Agreed, from the perspective of the chip looking out towards
the rest of the system, a series L or ferrite component can
provide an effect low pass filter to restrict the noise
from being conducted onto the planes. But remember the
filtering effect is bidirectional, so the isolation you've
achieved to prevent noise from escaping is also isolating
your chip from the benefits of the power planes.
> As far as power delivery is concerned, ferrite beads have low impedance at
> DC and low frequency. Charging up decoupling caps at a slow speed is not
> degraded. High-frequency surge current will be blocked by the ferrite beads,
> but will be provided by the high-frequency decoupling caps placed between
> the beads and the VCC pins of the chip. This is exactly what the design goal
> is - don't want to see high-frequency current on VCC/GND plane.
But when we are dealing with systems that have clock rates
of several hundred MHz or more where is the reservoir of current
that will required at the clock rate and perhaps at multiple
Fourier components of the clocks? Decoupling capacitors, as you have
noted become less effectual above resonance where they begin
to look more like inductors than capacitors. The "high quality"
capacitance provided by the power planes is the source of these
very high frequency current demands. The amount of effective
capacitance that is available at a particular circuit node is
limited by the planes' spreading inductance but is still effective
at much higher frequencies than can be provided for by discrete
capacitors. Discrete decoupling caps just run out of performance at
very high frequencies. It isn't just the ESL of the cap that we need
to be concerned with, but with the mounted inductance which is
comprised of partials contributed to by the pads, vias, spreading
inductance, and probably most important the size of the current loop.
By providing closely spaced power/ground planes and using
multiple parallel planes if necessary you can achieve
very good EMI and SI performance at very high frequencies.
> When EMI problems are at close to 1GHz, caps are effectively inductors.
> Putting more caps down will lower the effective decoupling impedance, but
> limited by cost and space (if you can't get caps close to pins, it is a
> waste of money).
And circuit board planes can be cheaper than caps.... Caps
that need to be effective at very high frequencies need to be close
to the part they are decoupling. Caps that are intended to decouple
lower frequencies can be placed proportionately farther away and still
be effective. At 1GHz the most effective "cap" is a power plane.
> Again, application need dictates its solution. The app note mentioned is use
> on 100MHz motherboard. It has been proved to effectively reduce radiation
> and meet SI requirements at the same time. I am not advocating it is a
> universal solution for all applications.

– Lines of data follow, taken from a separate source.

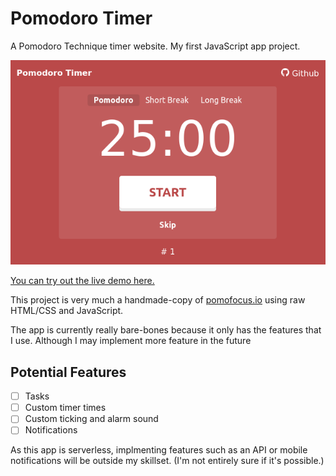 # Pomodoro Timer

A Pomodoro Technique timer website. My first JavaScript app project.

![Preview of the app](preview.png)

[You can try out the live demo here.](https://nightmono.github.io/pomodoro-timer/)

This project is very much a handmade-copy of [pomofocus.io](https://pomofocus.io/) using raw HTML/CSS and JavaScript. 

The app is currently really bare-bones because it only has the features that I use. Although I may implement more feature in the future

## Potential Features

- [ ] Tasks
- [ ] Custom timer times
- [ ] Custom ticking and alarm sound
- [ ] Notifications

As this app is serverless, implmenting features such as an API or mobile notifications will be outside my skillset. (I'm not entirely sure if it's possible.)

Agreed, there is no one best solution. In some cases the
use of series inductors may be a good solution, however
I think those times are probably a minority of the cases.
We've found that proper attention to decoupling over a
wide bandwidth (picking the right decoupling values, number
of caps, cap dielectric, placement of caps, and power distribution
plane geometry) can provide a very effective broadband
solution for both SI and EMI performance in most all of the
cases that our group has analyzed.
> -Michael T. Zhang
> Platform Architecture Lab (PAL), Intel Corp
> (503) 264-2301
Thanks for your inciteful comments and suggestions. This is
a very important topic for the SI engineer today and I believe
you will be seeing more and more published on the topic. It
can be a complex topic and one needs the proper tools to deal with
power distribution management in todays high performance designs.
Open discussions like this one point out many of the important
areas that need to be dealt with. It is good for opposing points
of view to be discussed in a forum like this.
Sun Microsystems Inc.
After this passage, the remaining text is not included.